Figure 3. Defining the similarity between two communities and identifying the number of clusters. (a) We define the similarity between two communities c and c' as the sum of pairwise similarities between the members of c and the members of c'. (b) This figure shows the largest eigenvalues of a sample from the stem cell dataset. The number of clusters is estimated according to the knee point of eigenvalues curve. This point is defined as the intersection of the above regression line and the line y = 1. The horizontal coordinate of the knee point estimates the number of spectral clusters.
Number of Clusters
The number of clusters must be determined before running the spectral clustering algorithm [38]. To find this number automatically and in an efficient manner, we propose a method that is motivated by the following observation from spectral graph theory:
Theorem [39]: The number of connected partitions of a graph is equal to the number of eigenvectors with eigenvalue 1.
We observed that typically for flow cytometry data, if σ is adjusted properly as explained in the SamSPECTRAL package vignette [40], the first few eigenvalues are close to one and at a point we call knee point they start to decrease almost linearly.
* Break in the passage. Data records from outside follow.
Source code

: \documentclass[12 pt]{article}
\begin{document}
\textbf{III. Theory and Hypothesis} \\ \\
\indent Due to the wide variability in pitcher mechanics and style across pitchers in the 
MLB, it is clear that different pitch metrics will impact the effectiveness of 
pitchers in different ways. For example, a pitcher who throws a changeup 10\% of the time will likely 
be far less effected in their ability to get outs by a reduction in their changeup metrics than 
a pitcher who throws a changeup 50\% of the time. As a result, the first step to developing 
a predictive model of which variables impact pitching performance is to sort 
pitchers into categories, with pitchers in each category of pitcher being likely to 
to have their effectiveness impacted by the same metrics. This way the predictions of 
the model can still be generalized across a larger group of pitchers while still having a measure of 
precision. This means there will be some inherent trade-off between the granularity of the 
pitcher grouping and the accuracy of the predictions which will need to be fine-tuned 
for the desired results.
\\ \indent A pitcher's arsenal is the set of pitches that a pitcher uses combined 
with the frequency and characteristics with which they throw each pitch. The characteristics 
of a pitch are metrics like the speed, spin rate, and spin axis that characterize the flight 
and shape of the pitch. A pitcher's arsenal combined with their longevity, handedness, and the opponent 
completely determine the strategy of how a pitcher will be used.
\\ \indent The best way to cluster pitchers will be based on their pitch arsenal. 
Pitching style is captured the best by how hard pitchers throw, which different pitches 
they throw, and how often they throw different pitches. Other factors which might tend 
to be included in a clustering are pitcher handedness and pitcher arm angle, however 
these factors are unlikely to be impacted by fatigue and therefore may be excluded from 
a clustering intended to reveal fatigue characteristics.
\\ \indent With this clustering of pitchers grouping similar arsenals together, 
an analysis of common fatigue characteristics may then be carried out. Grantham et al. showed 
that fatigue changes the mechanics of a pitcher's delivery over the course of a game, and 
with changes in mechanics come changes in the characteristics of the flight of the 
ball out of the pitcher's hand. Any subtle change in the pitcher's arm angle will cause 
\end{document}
We compute the knee point by applying linear regression to the eigenvalues curve (Figure 3b) and use the horizontal coordinate of this point as a rough estimate for the number of spectral clusters.
Combining Clusters
Applying spectral clustering on sampled data results in graph partitioning, which is almost optimum in the sense of having minimum normalized cut [41,42]. However, in some cases, a biologically interesting population might be split into two or more smaller clusters by SamSPECTRAL. We addressed this issue by adding a postprocessing stage wherein the partitions of a population are combined based on known properties of flow cytometry cell populations. Typically, biologically meaningful cell populations in flow cytometry data have their highest density at the centre, and their density decreases towards the border of the population. Since higher density regions indicate communities with relatively more members, the conductance between them is expected to be relatively higher (Equation 4). Thus, similarity between communities is higher in regions with higher densities and the highest similarity is expected to be at the centre of the biological population. This observation forms the basis for our criterion for combining clusters. Specifically, similarity between communities determines the weight on graph edges and we define the maximum weight of the edges of a spectral cluster as within similarity of that cluster. Also, the maximum weight of the edges between two different spectral clusters is defined as between similarity. If the ratio of between similarity to within similarity is greater than a predefined threshold (separation factor), we conclude that these clusters are partitions of a single population, and should combine them to form a component. We repeat this stage until no two components can be combined. The final components computed in this way are called connected components of the data, and estimate the real biological populations. With smaller separation factors, spectral clusters tend to combine more often.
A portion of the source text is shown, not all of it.